The United States needs to show more flexibility toward resolving "core" issues if it expects to get an agreement on the controversial trade deal sometime this spring, before looming political uncertainties set in, Canada's chief NAFTA negotiator said Wednesday.

"There's obviously some significant gaps on many issues," said Steve Verheul, who was in Ottawa for a labour-focused roundtable discussion on the state of Canada-U.S. trade.

There are "a whole range of chapters where we're not that far apart," Verheul said. "But on the core, most important issues, there is a significant amount of work still to be done."

Verheul reiterated the sticking points: the U.S. positions on autos, a proposed sunset clause, access to U.S. government procurement and the American desire to opt out of a dispute resolution chapter.

Verheul's blunt assessment appeared to fly in the face of the more optimistic note U.S. Trade Representative Robert Lighthizer tried to sound earlier Wednesday during an interview with U.S. broadcaster CNBC.

"I'm hopeful. I think we are making progress.

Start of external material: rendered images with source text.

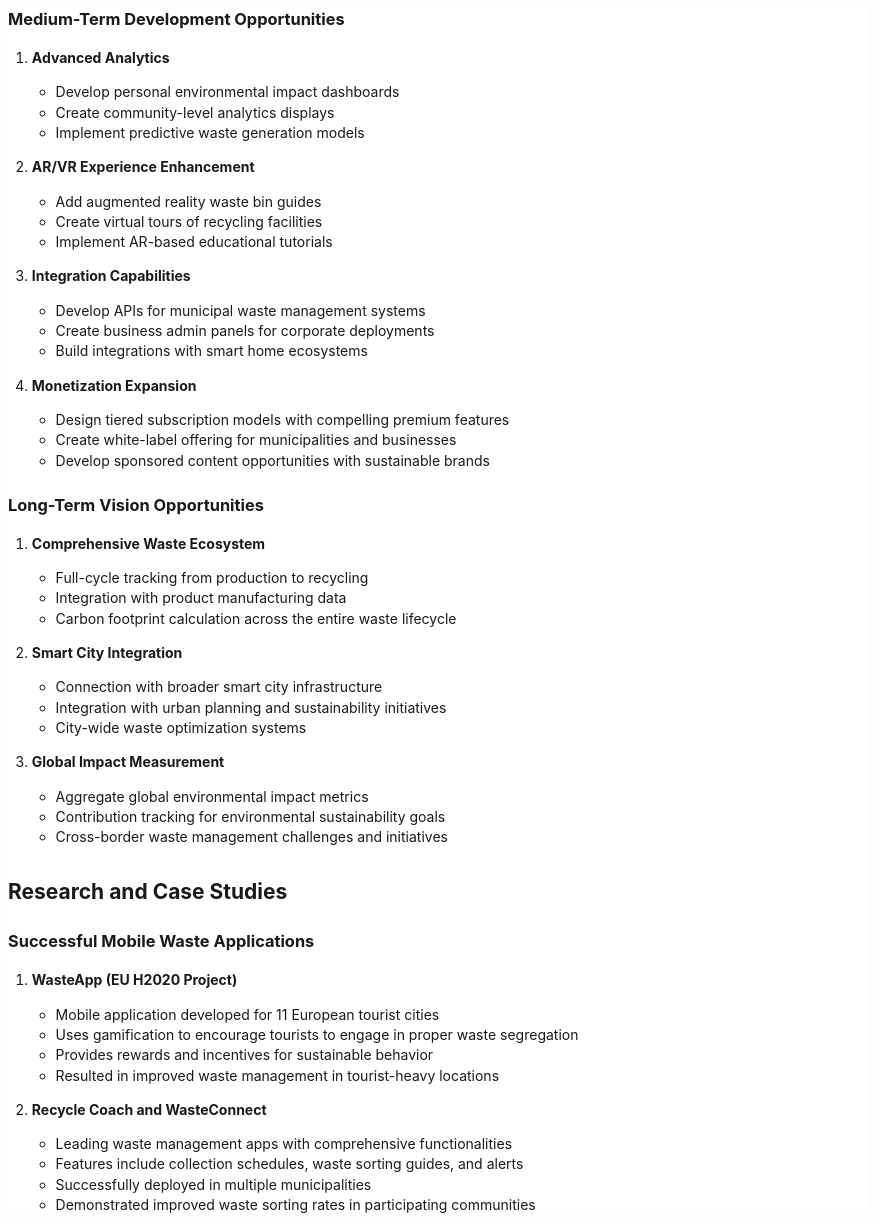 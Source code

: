 ### Medium-Term Development Opportunities

1. **Advanced Analytics**
   - Develop personal environmental impact dashboards
   - Create community-level analytics displays
   - Implement predictive waste generation models

2. **AR/VR Experience Enhancement**
   - Add augmented reality waste bin guides
   - Create virtual tours of recycling facilities
   - Implement AR-based educational tutorials

3. **Integration Capabilities**
   - Develop APIs for municipal waste management systems
   - Create business admin panels for corporate deployments
   - Build integrations with smart home ecosystems

4. **Monetization Expansion**
   - Design tiered subscription models with compelling premium features
   - Create white-label offering for municipalities and businesses
   - Develop sponsored content opportunities with sustainable brands

### Long-Term Vision Opportunities

1. **Comprehensive Waste Ecosystem**
   - Full-cycle tracking from production to recycling
   - Integration with product manufacturing data
   - Carbon footprint calculation across the entire waste lifecycle

2. **Smart City Integration**
   - Connection with broader smart city infrastructure
   - Integration with urban planning and sustainability initiatives
   - City-wide waste optimization systems

3. **Global Impact Measurement**
   - Aggregate global environmental impact metrics
   - Contribution tracking for environmental sustainability goals
   - Cross-border waste management challenges and initiatives

## Research and Case Studies

### Successful Mobile Waste Applications

1. **WasteApp (EU H2020 Project)**
   - Mobile application developed for 11 European tourist cities
   - Uses gamification to encourage tourists to engage in proper waste segregation
   - Provides rewards and incentives for sustainable behavior
   - Resulted in improved waste management in tourist-heavy locations

2. **Recycle Coach and WasteConnect**
   - Leading waste management apps with comprehensive functionalities
   - Features include collection schedules, waste sorting guides, and alerts
   - Successfully deployed in multiple municipalities
   - Demonstrated improved waste sorting rates in participating communities
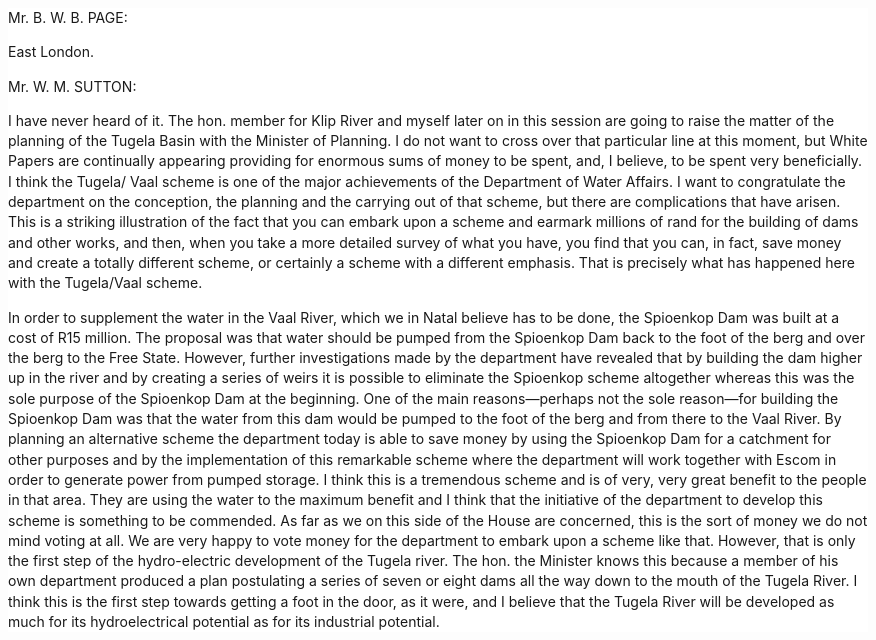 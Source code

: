 </speech>

<speech by="#page">

<from>Mr. <person refersTo="hansard_za">B. W. B. PAGE</person>:</from>

<p>East London.</p>

</speech>

<speech by="#sutton">

<from>Mr. <person refersTo="hansard_za">W. M. SUTTON</person>:</from>

<p>I have never heard of it. The hon. member for Klip River and myself later on in this session are going to raise the matter of the planning of the Tugela Basin with the Minister of Planning. I do not want to cross over that particular line at this moment, but White Papers are continually appearing providing for enormous sums of money to be spent, and, I believe, to be spent very beneficially. I think the Tugela/ Vaal scheme is one of the major achievements of the Department of Water Affairs. <span class="col_4067-4068" refersTo="page_0824"/>I want to congratulate the department on the conception, the planning and the carrying out of that scheme, but there are complications that have arisen. This is a striking illustration of the fact that you can embark upon a scheme and earmark millions of rand for the building of dams and other works, and then, when you take a more detailed survey of what you have, you find that you can, in fact, save money and create a totally different scheme, or certainly a scheme with a different emphasis. That is precisely what has happened here with the Tugela/Vaal scheme.</p>

<p>In order to supplement the water in the Vaal River, which we in Natal believe has to be done, the Spioenkop Dam was built at a cost of R15 million. The proposal was that water should be pumped from the Spioenkop Dam back to the foot of the berg and over the berg to the Free State. However, further investigations made by the department have revealed that by building the dam higher up in the river and by creating a series of weirs it is possible to eliminate the Spioenkop scheme altogether whereas this was the sole purpose of the Spioenkop Dam at the beginning. One of the main reasons&#x2014;perhaps not the sole reason&#x2014;for building the Spioenkop Dam was that the water from this dam would be pumped to the foot of the berg and from there to the Vaal River. By planning an alternative scheme the department today is able to save money by using the Spioenkop Dam for a catchment for other purposes and by the implementation of this remarkable scheme where the department will work together with Escom in order to generate power from pumped storage. I think this is a tremendous scheme and is of very, very great benefit to the people in that area. They are using the water to the maximum benefit and I think that the initiative of the department to develop this scheme is something to be commended. As far as we on this side of the House are concerned, this is the sort of money we do not mind voting at all. We are very happy to vote money for the department to embark upon a scheme like that. However, that is only the first step of the hydro-electric development of the Tugela river. The hon. the Minister knows this because a member of his own department produced a plan postulating a series of seven or eight dams all the way down to the mouth of the Tugela River. I think this is the first step towards getting a foot in the door, as it were, and I believe that the Tugela River will be developed as much for its hydroelectrical potential as for its industrial potential.</p>

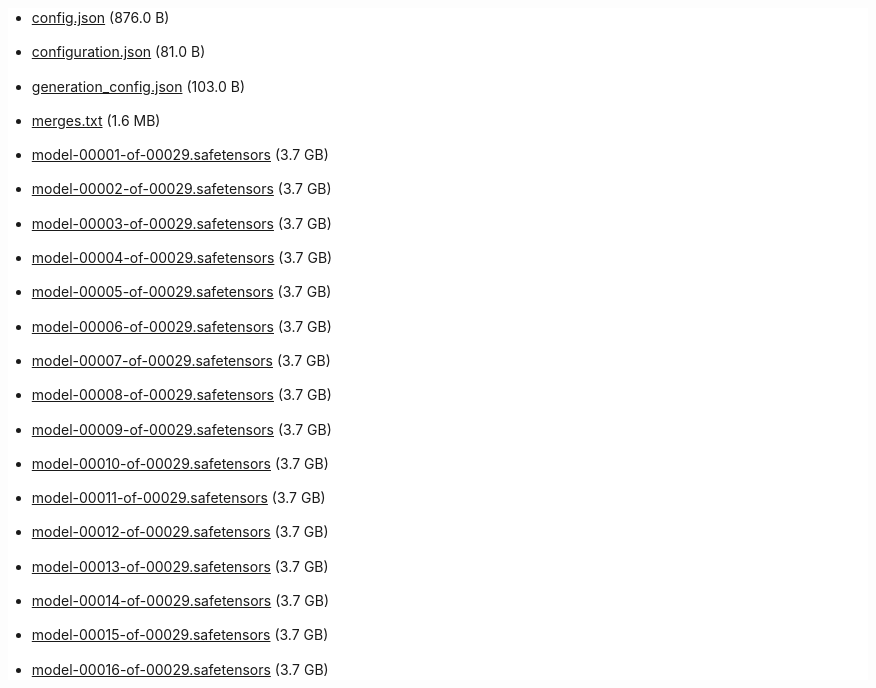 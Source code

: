 - [config.json](https://paddlenlp.bj.bcebos.com/models/community/Qwen/Qwen2-57B-A14B/config.json) (876.0 B)

- [configuration.json](https://paddlenlp.bj.bcebos.com/models/community/Qwen/Qwen2-57B-A14B/configuration.json) (81.0 B)

- [generation_config.json](https://paddlenlp.bj.bcebos.com/models/community/Qwen/Qwen2-57B-A14B/generation_config.json) (103.0 B)

- [merges.txt](https://paddlenlp.bj.bcebos.com/models/community/Qwen/Qwen2-57B-A14B/merges.txt) (1.6 MB)

- [model-00001-of-00029.safetensors](https://paddlenlp.bj.bcebos.com/models/community/Qwen/Qwen2-57B-A14B/model-00001-of-00029.safetensors) (3.7 GB)

- [model-00002-of-00029.safetensors](https://paddlenlp.bj.bcebos.com/models/community/Qwen/Qwen2-57B-A14B/model-00002-of-00029.safetensors) (3.7 GB)

- [model-00003-of-00029.safetensors](https://paddlenlp.bj.bcebos.com/models/community/Qwen/Qwen2-57B-A14B/model-00003-of-00029.safetensors) (3.7 GB)

- [model-00004-of-00029.safetensors](https://paddlenlp.bj.bcebos.com/models/community/Qwen/Qwen2-57B-A14B/model-00004-of-00029.safetensors) (3.7 GB)

- [model-00005-of-00029.safetensors](https://paddlenlp.bj.bcebos.com/models/community/Qwen/Qwen2-57B-A14B/model-00005-of-00029.safetensors) (3.7 GB)

- [model-00006-of-00029.safetensors](https://paddlenlp.bj.bcebos.com/models/community/Qwen/Qwen2-57B-A14B/model-00006-of-00029.safetensors) (3.7 GB)

- [model-00007-of-00029.safetensors](https://paddlenlp.bj.bcebos.com/models/community/Qwen/Qwen2-57B-A14B/model-00007-of-00029.safetensors) (3.7 GB)

- [model-00008-of-00029.safetensors](https://paddlenlp.bj.bcebos.com/models/community/Qwen/Qwen2-57B-A14B/model-00008-of-00029.safetensors) (3.7 GB)

- [model-00009-of-00029.safetensors](https://paddlenlp.bj.bcebos.com/models/community/Qwen/Qwen2-57B-A14B/model-00009-of-00029.safetensors) (3.7 GB)

- [model-00010-of-00029.safetensors](https://paddlenlp.bj.bcebos.com/models/community/Qwen/Qwen2-57B-A14B/model-00010-of-00029.safetensors) (3.7 GB)

- [model-00011-of-00029.safetensors](https://paddlenlp.bj.bcebos.com/models/community/Qwen/Qwen2-57B-A14B/model-00011-of-00029.safetensors) (3.7 GB)

- [model-00012-of-00029.safetensors](https://paddlenlp.bj.bcebos.com/models/community/Qwen/Qwen2-57B-A14B/model-00012-of-00029.safetensors) (3.7 GB)

- [model-00013-of-00029.safetensors](https://paddlenlp.bj.bcebos.com/models/community/Qwen/Qwen2-57B-A14B/model-00013-of-00029.safetensors) (3.7 GB)

- [model-00014-of-00029.safetensors](https://paddlenlp.bj.bcebos.com/models/community/Qwen/Qwen2-57B-A14B/model-00014-of-00029.safetensors) (3.7 GB)

- [model-00015-of-00029.safetensors](https://paddlenlp.bj.bcebos.com/models/community/Qwen/Qwen2-57B-A14B/model-00015-of-00029.safetensors) (3.7 GB)

- [model-00016-of-00029.safetensors](https://paddlenlp.bj.bcebos.com/models/community/Qwen/Qwen2-57B-A14B/model-00016-of-00029.safetensors) (3.7 GB)

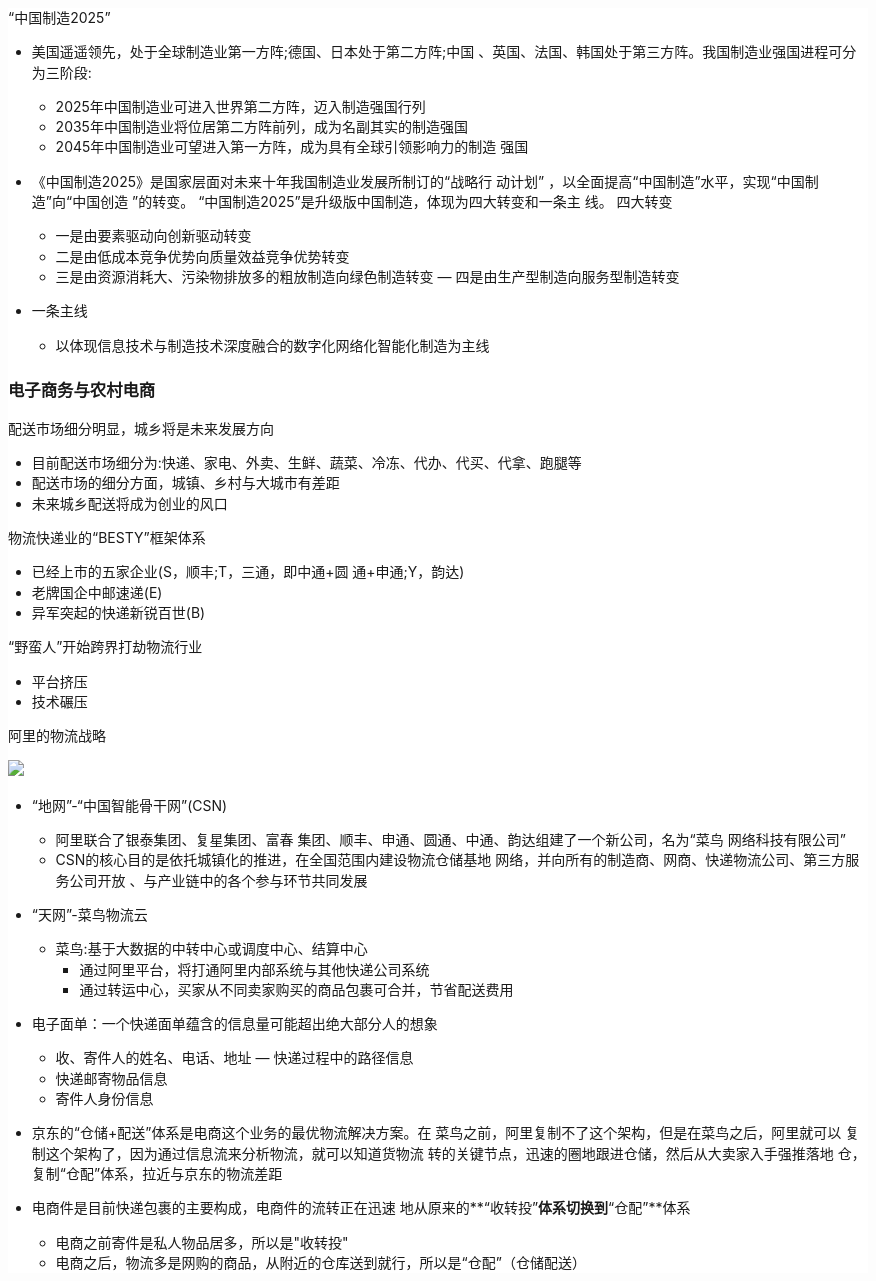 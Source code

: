 “中国制造2025”

* 美国遥遥领先，处于全球制造业第一方阵;德国、日本处于第二方阵;中国 、英国、法国、韩国处于第三方阵。我国制造业强国进程可分为三阶段:
	+ 2025年中国制造业可进入世界第二方阵，迈入制造强国行列
	+ 2035年中国制造业将位居第二方阵前列，成为名副其实的制造强国
	+ 2045年中国制造业可望进入第一方阵，成为具有全球引领影响力的制造 强国

* 《中国制造2025》是国家层面对未来十年我国制造业发展所制订的“战略行 动计划” ，以全面提高“中国制造”水平，实现“中国制造”向“中国创造 ”的转变。 “中国制造2025”是升级版中国制造，体现为四大转变和一条主 线。
四大转变
	* 一是由要素驱动向创新驱动转变
	* 二是由低成本竞争优势向质量效益竞争优势转变
	* 三是由资源消耗大、污染物排放多的粗放制造向绿色制造转变 — 四是由生产型制造向服务型制造转变
* 一条主线
	* 以体现信息技术与制造技术深度融合的数字化网络化智能化制造为主线

### 电子商务与农村电商

配送市场细分明显，城乡将是未来发展方向

* 目前配送市场细分为:快递、家电、外卖、生鲜、蔬菜、冷冻、代办、代买、代拿、跑腿等
* 配送市场的细分方面，城镇、乡村与大城市有差距
* 未来城乡配送将成为创业的风口

物流快递业的“BESTY”框架体系
 
* 已经上市的五家企业(S，顺丰;T，三通，即中通+圆 通+申通;Y，韵达)
* 老牌国企中邮速递(E)
* 异军突起的快递新锐百世(B)

“野蛮人”开始跨界打劫物流行业

* 平台挤压
* 技术碾压

阿里的物流战略

<img src="https://github.com/GEORGE5961/ISE-Course-Note/blob/master/img/1.png?raw=true" width="60%" />

* “地网”-“中国智能骨干网”(CSN)
	+ 阿里联合了银泰集团、复星集团、富春 集团、顺丰、申通、圆通、中通、韵达组建了一个新公司，名为“菜鸟 网络科技有限公司”
	+ CSN的核心目的是依托城镇化的推进，在全国范围内建设物流仓储基地 网络，并向所有的制造商、网商、快递物流公司、第三方服务公司开放 、与产业链中的各个参与环节共同发展
* “天网”-菜鸟物流云
	* 菜鸟:基于大数据的中转中心或调度中心、结算中心
 		* 通过阿里平台，将打通阿里内部系统与其他快递公司系统 
 		* 通过转运中心，买家从不同卖家购买的商品包裹可合并，节省配送费用

* 电子面单：一个快递面单蕴含的信息量可能超出绝大部分人的想象
	
	* 收、寄件人的姓名、电话、地址 — 快递过程中的路径信息
	* 快递邮寄物品信息
	* 寄件人身份信息

* 京东的“仓储+配送”体系是电商这个业务的最优物流解决方案。在 菜鸟之前，阿里复制不了这个架构，但是在菜鸟之后，阿里就可以 复制这个架构了，因为通过信息流来分析物流，就可以知道货物流 转的关键节点，迅速的圈地跟进仓储，然后从大卖家入手强推落地 仓，复制“仓配”体系，拉近与京东的物流差距

* 电商件是目前快递包裹的主要构成，电商件的流转正在迅速
地从原来的**“收转投”**体系切换到**“仓配”**体系
	* 电商之前寄件是私人物品居多，所以是"收转投"
	* 电商之后，物流多是网购的商品，从附近的仓库送到就行，所以是“仓配”（仓储配送）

All three parties want to move forward," said Lighthizer, the top U.S. trade official.

"If there's a real effort made to try to close out and to compromise and to do some of the things we all know we should do, I'm optimistic we can get something done, in principle, in the next little bit."

Verheul was decidedly less bullish, saying Canada has yet to see "what the U.S. means by an agreement in principle."

"An agreement in principle to our understanding means some sense of direction on the big issues, the important issues. We have not seen that from the U.S. so far," Verheul said.

"If we're going to achieve that, we would clearly require some considerable flexibility in the U.S. positions."

In an effort to get a speedy deal, the U.S. appears to have backed away from one of its most contentious demands and is no longer insisting that 50 per cent of cars be made in the U.S., and is now floating a different formula based on autoworker salaries.

In the early rounds, the Americans angered their Canadian and Mexican counterparts with a two-pronged proposal on NAFTA's rules of origin provisions: on the one hand, drastically increasing the percentage of North American parts a car must have to avoid a tariff, while on the other hand insisting that half the parts be American. Other countries called that a non-starter.

Now, according to sources familiar with the latest developments, the U.S. has offered to replace the 50 per cent requirement with another idea designed to encourage American manufacturing: a formula that credits car companies for paying more than $15 per hour.

That would, by definition, favour manufacturing in the northern part of the continent -- because Mexican auto-workers' wages average only a few dollars per hour.

Foreign Affairs Minister Chrystia Freeland wouldn't comment on the specifics of the auto portion of the negotiations, but she gave Lighthizer and his team credit for tabling creative proposals that have pushed the talks forward.

"The rules of origin in autos has always been both the single most complex issue in the negotiation ... probably the single most economically significant part of the agreement. So it was always going to be the single hardest part of a big job," she said in a conference call from South Korea on Wednesday night.

"That is why I am truly heartened by some of the progress, which in recent weeks, we have started to make on the rules of origin for autos."

Freeland said what's encouraging is "positive, constructive engagement at all levels from all sides."

Lighthizer also alluded Wednesday to the political pressure of the continent's ticking electoral clock: "We have a short window because of elections and things beyond our control."

The democratic calendar means that a deal must be completed by June in order to allow ratification votes in 2018 -- before the current Mexican government leaves office, and before the midterms potentially reconfigure the U.S. Congress.

The Trump administration fears a failure to obtain an agreement within several weeks would mean talks would drag into 2019 and into a more uncertain political environment.

But the reason for the U.S. hurry is spelled out in its own domestic trade law.

The law sets 195 days for consultations on a new trade agreement before lawmakers can vote. It so happens that the absolute drop-dead date for starting that 195-day clock, before a new Congress takes office on Jan. 3, 2019, is June 21 -- the first day of summer.

Lighthizer has also said he's seeking policies that lift Mexican wages to discourage cheap-labour outsourcing; he has mentioned, as one example, reforms to collective-bargaining procedures.